Uganda is currently a net fuel importer, but this could change with the development of the discovered oil reserves. Eliminating the need for expensive oil imports is one of the numerous advantages for the country. Oil exports should also become an important source of foreign currency, and a source of fiscal revenue. Increased fiscal revenue would be welcome. The country’s public debt-to-GDP ratio is currently around 50% (see graph below); it surged by 10 p.p. due to the Covid-19 pandemic and accounts for more than 350% of public revenues.
Until the revenues related to the exploitation of oil start coming in, the size of the investments needed to develop the required infrastructure will place a significant burden on the country. External debt, which has already increased a lot over the last years, will continue to grow in the coming years. Since Uganda’s debt relief in the 2000s (see graph below that shows the evolution of external debt in absolute terms and as a percentage of GDP), the amount of the debt has grown considerably. The increase seems less impressive as a percentage of GDP, but the level reached is there also very high.
The project is not without opposition. The oil deposit is partially located inside a national park and requires the relocation of thousands of people in Uganda and Tanzania for the construction of the pipeline and facilities.
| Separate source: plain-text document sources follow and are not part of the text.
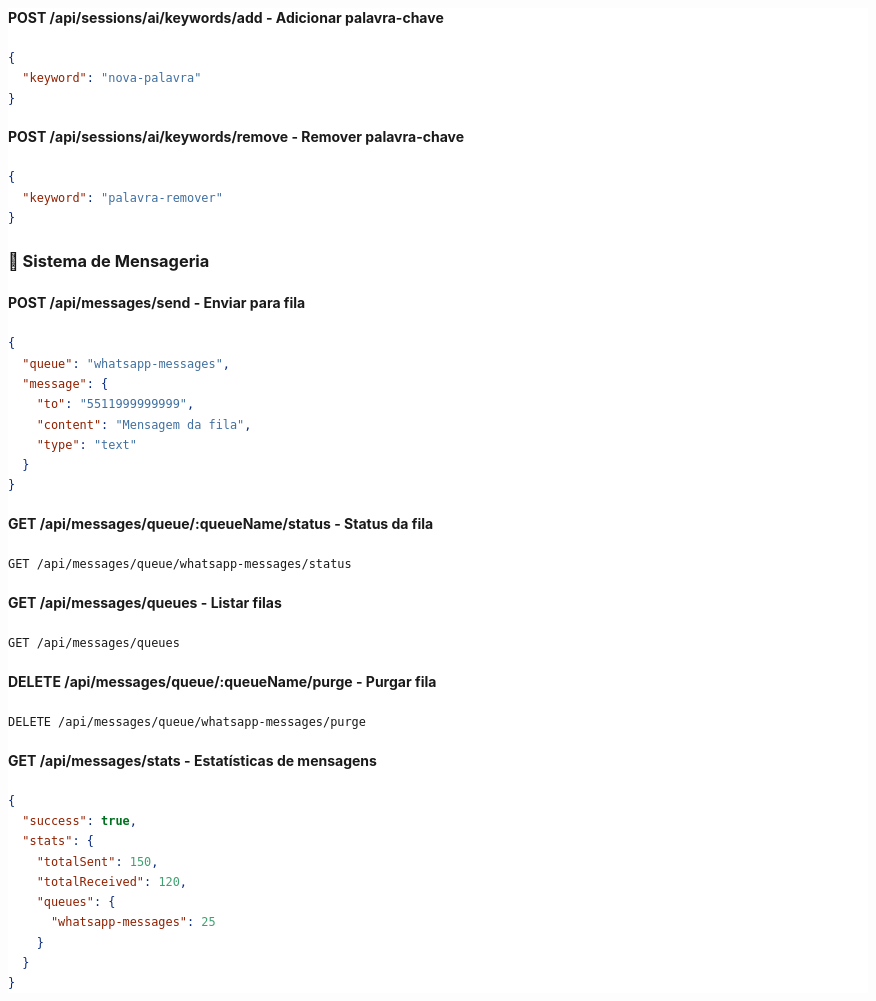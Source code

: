 #### **POST /api/sessions/ai/keywords/add** - Adicionar palavra-chave
```json
{
  "keyword": "nova-palavra"
}
```

#### **POST /api/sessions/ai/keywords/remove** - Remover palavra-chave
```json
{
  "keyword": "palavra-remover"
}
```

### 📨 Sistema de Mensageria

#### **POST /api/messages/send** - Enviar para fila
```json
{
  "queue": "whatsapp-messages",
  "message": {
    "to": "5511999999999",
    "content": "Mensagem da fila",
    "type": "text"
  }
}
```

#### **GET /api/messages/queue/:queueName/status** - Status da fila
```
GET /api/messages/queue/whatsapp-messages/status
```

#### **GET /api/messages/queues** - Listar filas
```
GET /api/messages/queues
```

#### **DELETE /api/messages/queue/:queueName/purge** - Purgar fila
```
DELETE /api/messages/queue/whatsapp-messages/purge
```

#### **GET /api/messages/stats** - Estatísticas de mensagens
```json
{
  "success": true,
  "stats": {
    "totalSent": 150,
    "totalReceived": 120,
    "queues": {
      "whatsapp-messages": 25
    }
  }
}
```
In addition to this, the fact that many companies have committed to halting their investment in fossil fuel has caused many financial institutions to refuse to finance or insure the project.
The short-term political risk rating for Uganda was downgraded from category 3/7 to 4/7 in December 2022. Since then, the wide current account deficit has further worsened. For the medium- to long-term political risk, the country’s rating is currently in category 6/7. However, the rising external debt level is reason for high concern and a downgrade to category 7/7 later this year cannot be ruled out.